■ **EXERCISE DESCRIPTION**
Please report how many lines in the data below contain "dados". Nothing besides the number should be written.

■ **DATA EXTRACT**
──────────
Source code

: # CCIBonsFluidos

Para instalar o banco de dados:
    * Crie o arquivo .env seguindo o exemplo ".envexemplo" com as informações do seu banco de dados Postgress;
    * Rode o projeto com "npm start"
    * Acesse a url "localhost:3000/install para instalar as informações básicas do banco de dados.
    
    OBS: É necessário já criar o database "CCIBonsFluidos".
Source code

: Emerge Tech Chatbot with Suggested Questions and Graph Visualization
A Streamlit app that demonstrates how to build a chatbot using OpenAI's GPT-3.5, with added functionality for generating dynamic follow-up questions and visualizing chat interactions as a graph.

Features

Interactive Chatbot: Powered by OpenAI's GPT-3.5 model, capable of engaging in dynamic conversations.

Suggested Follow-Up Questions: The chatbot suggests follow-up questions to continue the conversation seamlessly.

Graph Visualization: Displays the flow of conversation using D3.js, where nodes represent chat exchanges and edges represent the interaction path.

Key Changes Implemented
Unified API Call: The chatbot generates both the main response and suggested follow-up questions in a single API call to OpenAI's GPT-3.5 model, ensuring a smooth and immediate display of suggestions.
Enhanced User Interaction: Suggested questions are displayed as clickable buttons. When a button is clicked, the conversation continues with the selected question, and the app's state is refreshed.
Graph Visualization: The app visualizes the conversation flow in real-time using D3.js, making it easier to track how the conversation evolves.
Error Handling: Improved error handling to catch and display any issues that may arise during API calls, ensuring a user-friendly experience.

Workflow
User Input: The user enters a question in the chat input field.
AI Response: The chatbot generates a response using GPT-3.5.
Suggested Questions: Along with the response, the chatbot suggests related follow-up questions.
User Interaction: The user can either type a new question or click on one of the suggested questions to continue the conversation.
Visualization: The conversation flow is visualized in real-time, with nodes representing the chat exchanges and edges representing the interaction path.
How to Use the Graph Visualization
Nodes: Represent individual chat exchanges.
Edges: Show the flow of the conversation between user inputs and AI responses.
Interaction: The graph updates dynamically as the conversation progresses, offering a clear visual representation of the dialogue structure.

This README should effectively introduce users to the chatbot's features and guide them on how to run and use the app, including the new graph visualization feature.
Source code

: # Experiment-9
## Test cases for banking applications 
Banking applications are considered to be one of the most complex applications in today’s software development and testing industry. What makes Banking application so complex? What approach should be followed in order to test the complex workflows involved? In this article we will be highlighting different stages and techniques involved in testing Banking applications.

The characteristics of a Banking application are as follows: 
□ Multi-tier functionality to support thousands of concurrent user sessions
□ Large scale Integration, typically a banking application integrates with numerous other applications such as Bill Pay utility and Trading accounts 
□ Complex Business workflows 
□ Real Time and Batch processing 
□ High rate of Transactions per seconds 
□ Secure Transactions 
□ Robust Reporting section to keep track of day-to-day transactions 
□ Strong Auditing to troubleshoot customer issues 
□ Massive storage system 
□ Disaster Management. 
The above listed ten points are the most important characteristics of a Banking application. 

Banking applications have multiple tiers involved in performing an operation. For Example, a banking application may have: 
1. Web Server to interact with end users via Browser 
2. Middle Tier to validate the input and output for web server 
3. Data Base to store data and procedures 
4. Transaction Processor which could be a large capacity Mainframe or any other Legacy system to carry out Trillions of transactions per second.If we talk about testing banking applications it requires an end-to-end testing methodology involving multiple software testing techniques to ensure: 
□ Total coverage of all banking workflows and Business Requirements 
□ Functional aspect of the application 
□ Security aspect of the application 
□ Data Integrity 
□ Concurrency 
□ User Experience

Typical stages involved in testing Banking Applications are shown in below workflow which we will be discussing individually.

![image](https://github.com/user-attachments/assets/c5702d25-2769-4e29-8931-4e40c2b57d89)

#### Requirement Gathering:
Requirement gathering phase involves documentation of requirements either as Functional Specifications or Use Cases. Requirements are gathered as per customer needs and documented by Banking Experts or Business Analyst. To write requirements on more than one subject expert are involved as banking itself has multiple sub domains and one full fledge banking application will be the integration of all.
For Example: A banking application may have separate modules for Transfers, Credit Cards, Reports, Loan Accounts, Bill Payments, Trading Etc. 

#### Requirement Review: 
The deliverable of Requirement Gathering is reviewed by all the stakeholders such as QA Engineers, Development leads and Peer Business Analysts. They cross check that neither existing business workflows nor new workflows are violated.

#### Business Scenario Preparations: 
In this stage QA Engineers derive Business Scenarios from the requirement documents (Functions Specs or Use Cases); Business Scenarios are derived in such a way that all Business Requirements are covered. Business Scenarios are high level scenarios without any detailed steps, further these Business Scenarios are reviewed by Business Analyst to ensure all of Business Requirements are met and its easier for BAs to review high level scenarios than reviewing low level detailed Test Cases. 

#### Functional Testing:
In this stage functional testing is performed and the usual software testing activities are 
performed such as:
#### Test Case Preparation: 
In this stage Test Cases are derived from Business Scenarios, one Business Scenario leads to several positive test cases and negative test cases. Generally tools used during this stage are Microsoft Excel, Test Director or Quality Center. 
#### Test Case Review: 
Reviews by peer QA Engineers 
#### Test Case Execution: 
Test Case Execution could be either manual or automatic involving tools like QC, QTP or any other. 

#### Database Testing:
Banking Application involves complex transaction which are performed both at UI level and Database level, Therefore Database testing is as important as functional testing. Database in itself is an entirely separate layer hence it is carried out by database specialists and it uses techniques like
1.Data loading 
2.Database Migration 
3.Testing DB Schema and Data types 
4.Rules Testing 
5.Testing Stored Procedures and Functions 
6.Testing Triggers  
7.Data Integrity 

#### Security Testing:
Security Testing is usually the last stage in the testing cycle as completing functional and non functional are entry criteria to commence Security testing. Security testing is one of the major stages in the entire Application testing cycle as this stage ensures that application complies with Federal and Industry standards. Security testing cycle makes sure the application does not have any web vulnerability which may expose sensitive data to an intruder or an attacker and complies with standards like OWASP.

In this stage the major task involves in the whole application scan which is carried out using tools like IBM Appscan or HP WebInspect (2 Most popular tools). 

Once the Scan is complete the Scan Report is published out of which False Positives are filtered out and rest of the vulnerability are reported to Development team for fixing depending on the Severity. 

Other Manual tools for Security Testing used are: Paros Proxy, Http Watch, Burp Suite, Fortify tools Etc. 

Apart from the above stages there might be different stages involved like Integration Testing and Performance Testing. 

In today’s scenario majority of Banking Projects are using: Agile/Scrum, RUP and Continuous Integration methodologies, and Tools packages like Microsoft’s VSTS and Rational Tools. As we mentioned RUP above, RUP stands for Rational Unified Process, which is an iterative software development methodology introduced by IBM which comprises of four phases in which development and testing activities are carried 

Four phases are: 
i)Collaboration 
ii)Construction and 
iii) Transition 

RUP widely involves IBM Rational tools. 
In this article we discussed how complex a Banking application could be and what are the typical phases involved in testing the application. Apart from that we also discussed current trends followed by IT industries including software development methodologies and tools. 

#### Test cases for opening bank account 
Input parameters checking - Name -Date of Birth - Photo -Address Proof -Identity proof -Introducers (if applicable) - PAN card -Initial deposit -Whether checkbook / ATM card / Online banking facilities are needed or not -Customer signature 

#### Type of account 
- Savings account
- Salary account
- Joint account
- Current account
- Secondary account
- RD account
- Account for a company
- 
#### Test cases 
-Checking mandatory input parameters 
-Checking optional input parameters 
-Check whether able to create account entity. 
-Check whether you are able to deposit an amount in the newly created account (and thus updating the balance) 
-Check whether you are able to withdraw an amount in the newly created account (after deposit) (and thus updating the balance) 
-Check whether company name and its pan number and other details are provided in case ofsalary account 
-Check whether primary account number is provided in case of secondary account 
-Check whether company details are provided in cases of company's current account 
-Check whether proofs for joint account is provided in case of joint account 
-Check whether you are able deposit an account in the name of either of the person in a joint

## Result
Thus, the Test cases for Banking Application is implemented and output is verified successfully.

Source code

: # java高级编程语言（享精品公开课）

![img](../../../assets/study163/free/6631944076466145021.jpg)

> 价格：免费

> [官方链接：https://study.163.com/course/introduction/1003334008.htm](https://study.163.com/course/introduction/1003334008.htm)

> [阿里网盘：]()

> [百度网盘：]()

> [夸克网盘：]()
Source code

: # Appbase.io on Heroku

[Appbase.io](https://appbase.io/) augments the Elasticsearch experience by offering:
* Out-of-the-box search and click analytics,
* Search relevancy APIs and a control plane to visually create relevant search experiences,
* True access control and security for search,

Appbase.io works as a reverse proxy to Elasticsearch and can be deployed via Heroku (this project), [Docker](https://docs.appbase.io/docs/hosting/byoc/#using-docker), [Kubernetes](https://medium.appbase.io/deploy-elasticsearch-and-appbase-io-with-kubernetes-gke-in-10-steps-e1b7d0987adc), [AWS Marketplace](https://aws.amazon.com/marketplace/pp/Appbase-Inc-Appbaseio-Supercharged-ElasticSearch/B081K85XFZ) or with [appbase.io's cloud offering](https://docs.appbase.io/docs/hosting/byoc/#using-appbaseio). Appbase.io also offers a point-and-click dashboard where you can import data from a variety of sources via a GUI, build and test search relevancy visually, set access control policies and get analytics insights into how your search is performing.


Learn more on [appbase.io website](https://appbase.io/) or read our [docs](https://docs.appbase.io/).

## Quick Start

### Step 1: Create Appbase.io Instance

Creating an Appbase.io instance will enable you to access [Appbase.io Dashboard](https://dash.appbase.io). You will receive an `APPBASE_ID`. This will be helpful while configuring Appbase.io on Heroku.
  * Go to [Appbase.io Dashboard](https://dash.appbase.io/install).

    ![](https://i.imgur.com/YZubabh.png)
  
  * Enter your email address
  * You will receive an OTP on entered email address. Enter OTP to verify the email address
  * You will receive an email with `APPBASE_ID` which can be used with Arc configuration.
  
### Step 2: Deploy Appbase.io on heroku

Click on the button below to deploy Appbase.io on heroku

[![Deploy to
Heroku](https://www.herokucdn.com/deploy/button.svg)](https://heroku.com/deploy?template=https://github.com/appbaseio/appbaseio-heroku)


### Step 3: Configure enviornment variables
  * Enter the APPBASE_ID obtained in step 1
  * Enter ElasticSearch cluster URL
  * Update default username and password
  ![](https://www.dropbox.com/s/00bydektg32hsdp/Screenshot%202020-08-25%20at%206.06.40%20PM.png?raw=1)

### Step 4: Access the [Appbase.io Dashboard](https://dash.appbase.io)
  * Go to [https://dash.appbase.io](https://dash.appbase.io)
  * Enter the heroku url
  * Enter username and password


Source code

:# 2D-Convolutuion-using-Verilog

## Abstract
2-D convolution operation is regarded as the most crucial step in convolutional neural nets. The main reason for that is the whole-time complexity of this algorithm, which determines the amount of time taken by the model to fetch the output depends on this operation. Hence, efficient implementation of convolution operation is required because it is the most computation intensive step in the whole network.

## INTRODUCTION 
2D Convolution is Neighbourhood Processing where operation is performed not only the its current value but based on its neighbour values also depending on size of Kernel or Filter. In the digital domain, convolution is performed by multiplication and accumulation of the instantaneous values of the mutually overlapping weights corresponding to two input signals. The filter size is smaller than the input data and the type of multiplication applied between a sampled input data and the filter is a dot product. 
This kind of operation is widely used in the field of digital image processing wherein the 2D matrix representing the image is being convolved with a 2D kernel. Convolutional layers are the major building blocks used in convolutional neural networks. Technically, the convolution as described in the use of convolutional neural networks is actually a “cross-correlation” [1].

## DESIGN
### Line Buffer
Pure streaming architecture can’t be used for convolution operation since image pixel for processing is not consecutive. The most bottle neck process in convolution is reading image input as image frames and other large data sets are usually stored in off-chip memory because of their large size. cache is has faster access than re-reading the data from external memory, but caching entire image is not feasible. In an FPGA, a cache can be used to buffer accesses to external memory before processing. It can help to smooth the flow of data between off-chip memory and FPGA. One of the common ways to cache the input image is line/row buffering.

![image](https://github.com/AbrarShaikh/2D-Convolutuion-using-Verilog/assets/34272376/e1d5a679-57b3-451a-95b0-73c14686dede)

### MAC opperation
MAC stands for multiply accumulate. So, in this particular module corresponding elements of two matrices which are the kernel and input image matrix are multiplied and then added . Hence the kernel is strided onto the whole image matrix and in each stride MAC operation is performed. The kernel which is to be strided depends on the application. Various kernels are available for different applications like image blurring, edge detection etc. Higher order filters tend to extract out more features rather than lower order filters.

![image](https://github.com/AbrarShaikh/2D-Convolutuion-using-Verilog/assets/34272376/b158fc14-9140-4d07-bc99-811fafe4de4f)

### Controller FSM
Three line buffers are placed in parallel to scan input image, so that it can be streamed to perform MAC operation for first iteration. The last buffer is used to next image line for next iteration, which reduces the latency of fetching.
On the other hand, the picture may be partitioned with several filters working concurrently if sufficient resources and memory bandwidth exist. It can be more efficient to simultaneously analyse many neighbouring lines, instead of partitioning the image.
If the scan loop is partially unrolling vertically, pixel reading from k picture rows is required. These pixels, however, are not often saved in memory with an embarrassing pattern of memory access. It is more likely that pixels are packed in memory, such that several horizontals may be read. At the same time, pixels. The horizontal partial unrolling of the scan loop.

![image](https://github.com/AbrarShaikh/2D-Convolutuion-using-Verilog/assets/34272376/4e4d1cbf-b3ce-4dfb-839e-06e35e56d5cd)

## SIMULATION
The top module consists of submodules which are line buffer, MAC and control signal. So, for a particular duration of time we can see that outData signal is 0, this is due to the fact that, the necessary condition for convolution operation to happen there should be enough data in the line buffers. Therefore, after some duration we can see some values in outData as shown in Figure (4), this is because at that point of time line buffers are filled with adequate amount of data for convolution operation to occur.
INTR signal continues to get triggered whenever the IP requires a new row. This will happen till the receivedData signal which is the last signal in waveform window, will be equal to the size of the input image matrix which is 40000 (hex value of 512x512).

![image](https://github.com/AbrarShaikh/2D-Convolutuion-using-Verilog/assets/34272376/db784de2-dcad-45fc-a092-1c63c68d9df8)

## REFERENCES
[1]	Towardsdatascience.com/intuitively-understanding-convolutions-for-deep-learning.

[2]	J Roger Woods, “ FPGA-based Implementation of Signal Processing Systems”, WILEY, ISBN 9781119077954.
──────────
■ **RESULT BELOW**
3